Où se trouve la vérité ?
Comme l’écrivait Cicéron : Rien n’est si bien fortifié qu’on ne puisse le prendre avec de l’argent. Certaines tendances démographiques sont néanmoins alarmantes par elles-mêmes. Dans aucun pays où le taux de fécondité est tombé bien en dessous de 2,1, ce taux n’est jamais remonté à ce niveau. La France, malgré des dépenses massives représentant 3,5 à 4 % de son PIB annuel en aides familiales, n’a obtenu qu’une augmentation estimée de 0,1 à 0,2 naissance par femme. En 2023, il y est né moins d’enfants qu’à aucun moment depuis la Seconde Guerre mondiale. La Corée du Sud a dépensé des centaines de milliards de dollars en politiques natalistes sans aucun succès.
La mathématique de l’inertie démographique est implacable : même si les taux de fécondité remontaient immédiatement au niveau de remplacement, le déclin de la population se poursuivrait pendant des décennies en raison de la structure par âge actuelle.
Ne jamais se décourager
Malgré ce tableau sombre, l’auteur termine sur une note combative.

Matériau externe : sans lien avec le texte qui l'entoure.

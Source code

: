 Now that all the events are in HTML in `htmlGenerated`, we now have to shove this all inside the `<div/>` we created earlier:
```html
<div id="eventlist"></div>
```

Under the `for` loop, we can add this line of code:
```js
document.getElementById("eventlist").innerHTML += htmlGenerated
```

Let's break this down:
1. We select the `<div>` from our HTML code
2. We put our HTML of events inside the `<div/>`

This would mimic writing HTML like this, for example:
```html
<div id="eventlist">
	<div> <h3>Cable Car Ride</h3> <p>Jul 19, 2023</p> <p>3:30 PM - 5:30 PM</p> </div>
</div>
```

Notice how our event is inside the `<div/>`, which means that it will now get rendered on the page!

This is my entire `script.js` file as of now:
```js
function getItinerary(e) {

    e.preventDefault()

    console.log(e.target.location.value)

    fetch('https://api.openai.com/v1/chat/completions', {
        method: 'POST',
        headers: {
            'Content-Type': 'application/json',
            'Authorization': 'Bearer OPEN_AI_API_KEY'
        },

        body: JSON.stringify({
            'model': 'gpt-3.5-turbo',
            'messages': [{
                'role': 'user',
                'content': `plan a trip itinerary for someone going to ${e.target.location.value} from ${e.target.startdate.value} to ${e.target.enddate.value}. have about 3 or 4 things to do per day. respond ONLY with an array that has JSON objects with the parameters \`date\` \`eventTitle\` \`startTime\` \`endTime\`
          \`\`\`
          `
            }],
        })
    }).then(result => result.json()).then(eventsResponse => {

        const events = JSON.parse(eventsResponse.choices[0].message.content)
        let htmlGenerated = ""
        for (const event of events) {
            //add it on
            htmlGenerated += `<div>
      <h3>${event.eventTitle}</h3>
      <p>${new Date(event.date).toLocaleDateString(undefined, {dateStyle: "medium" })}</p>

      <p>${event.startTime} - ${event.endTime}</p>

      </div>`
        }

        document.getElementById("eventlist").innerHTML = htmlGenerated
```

Il rappelle que les êtres humains sont remarquablement résilients et qu’il préfère parier sur cette résilience plutôt que sur les prédictions mathématiques. Comme Churchill le disait avant l’entrée des États-Unis dans la Seconde Guerre mondiale : « Il se passe toujours quelque chose. »

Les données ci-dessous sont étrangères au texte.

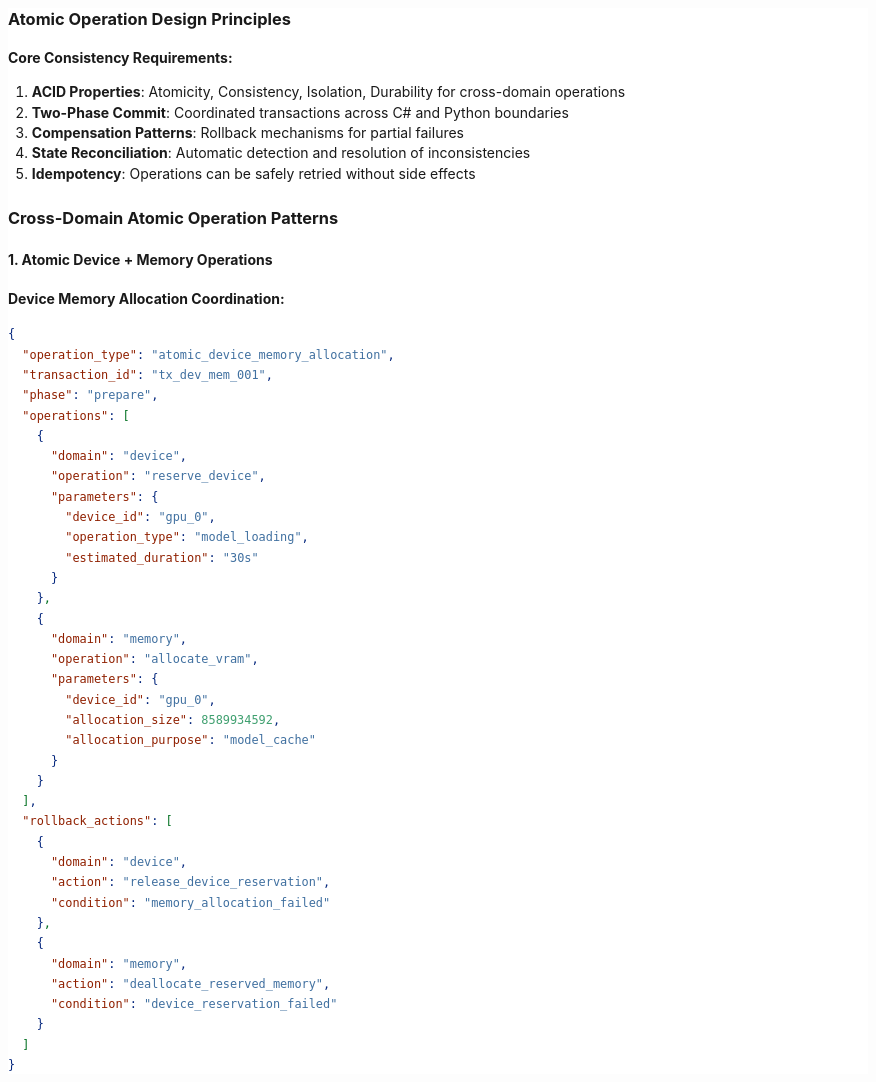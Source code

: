 ### Atomic Operation Design Principles

**Core Consistency Requirements:**
1. **ACID Properties**: Atomicity, Consistency, Isolation, Durability for cross-domain operations
2. **Two-Phase Commit**: Coordinated transactions across C# and Python boundaries
3. **Compensation Patterns**: Rollback mechanisms for partial failures
4. **State Reconciliation**: Automatic detection and resolution of inconsistencies
5. **Idempotency**: Operations can be safely retried without side effects

### Cross-Domain Atomic Operation Patterns

#### 1. Atomic Device + Memory Operations

**Device Memory Allocation Coordination:**
```json
{
  "operation_type": "atomic_device_memory_allocation",
  "transaction_id": "tx_dev_mem_001",
  "phase": "prepare",
  "operations": [
    {
      "domain": "device",
      "operation": "reserve_device",
      "parameters": {
        "device_id": "gpu_0",
        "operation_type": "model_loading",
        "estimated_duration": "30s"
      }
    },
    {
      "domain": "memory", 
      "operation": "allocate_vram",
      "parameters": {
        "device_id": "gpu_0",
        "allocation_size": 8589934592,
        "allocation_purpose": "model_cache"
      }
    }
  ],
  "rollback_actions": [
    {
      "domain": "device",
      "action": "release_device_reservation",
      "condition": "memory_allocation_failed"
    },
    {
      "domain": "memory",
      "action": "deallocate_reserved_memory", 
      "condition": "device_reservation_failed"
    }
  ]
}
```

Yoho souligne les progrès accomplis : combien de personnes accepteraient aujourd’hui un nouveau « vaccin » empoisonné ? Il cite des signes de panique chez les globalistes et rappelle que ce problème se jouera sur des décennies, laissant le temps d’agir. Il invoque Marc Aurèle :
La malchance supportée noblement est une bonne fortune.

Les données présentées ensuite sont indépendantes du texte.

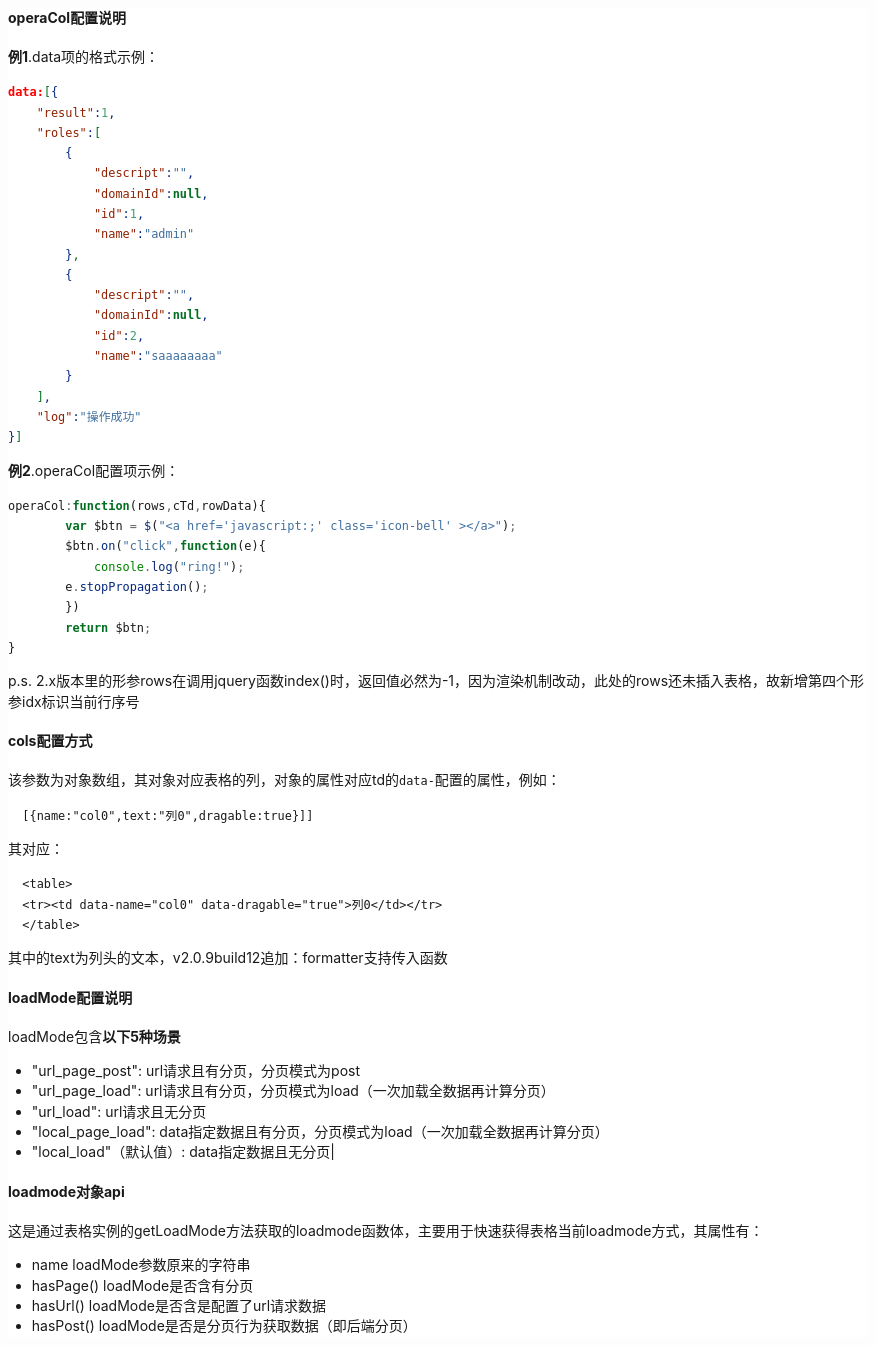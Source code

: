 
#### operaCol配置说明
**例1**.data项的格式示例：
```json
data:[{
    "result":1,
    "roles":[
        {
            "descript":"",
            "domainId":null,
            "id":1,
            "name":"admin"
        },
        {
            "descript":"",
            "domainId":null,
            "id":2,
            "name":"saaaaaaaa"
        }
    ],
    "log":"操作成功"
}]
```
**例2**.operaCol配置项示例：
```javascript
operaCol:function(rows,cTd,rowData){
        var $btn = $("<a href='javascript:;' class='icon-bell' ></a>");
        $btn.on("click",function(e){
            console.log("ring!");
        e.stopPropagation();
        })
        return $btn;
}
```
p.s. 2.x版本里的形参rows在调用jquery函数index()时，返回值必然为-1，因为渲染机制改动，此处的rows还未插入表格，故新增第四个形参idx标识当前行序号

#### cols配置方式
该参数为对象数组，其对象对应表格的列，对象的属性对应td的```data-```配置的属性，例如：

```
  [{name:"col0",text:"列0",dragable:true}]]
```
其对应：
```
  <table>
  <tr><td data-name="col0" data-dragable="true">列0</td></tr>
  </table>
```
其中的text为列头的文本，v2.0.9build12追加：formatter支持传入函数
#### loadMode配置说明
loadMode包含**以下5种场景**

- "url_page_post": url请求且有分页，分页模式为post
- "url_page_load": url请求且有分页，分页模式为load（一次加载全数据再计算分页）
- "url_load": url请求且无分页
- "local_page_load": data指定数据且有分页，分页模式为load（一次加载全数据再计算分页）
- "local_load"（默认值）: data指定数据且无分页|

#### loadmode对象api
这是通过表格实例的getLoadMode方法获取的loadmode函数体，主要用于快速获得表格当前loadmode方式，其属性有：
- name loadMode参数原来的字符串
- hasPage() loadMode是否含有分页
- hasUrl() loadMode是否含是配置了url请求数据
- hasPost() loadMode是否是分页行为获取数据（即后端分页）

Ce n’est pas parce que vous trouvez le travail trop difficile qu’il faut conclure qu’il est humainement impossible. Si ce travail peut et doit être fait par un homme, alors considérez-vous capable de le faire.
Comme il est honteux et absurde que l’esprit se rende quand le corps est capable de continuer à se battre.
L’éditrice Elizabeth Cronin apporte une nuance importante : le problème ne date pas des Rockefeller. La peur de la croissance incontrôlée était une obsession bien avant le Club de Rome. Thomas Malthus développait sa théorie dès 1798, et Francis Galton, cousin de Darwin, a créé l’eugénisme en Angleterre. Supprimer telle ou telle institution ne résoudrait pas tout — c’est une hydre dont les têtes repoussent sans cesse. Mais comprendre l’intention derrière les politiques reste le premier pas indispensable vers la résistance.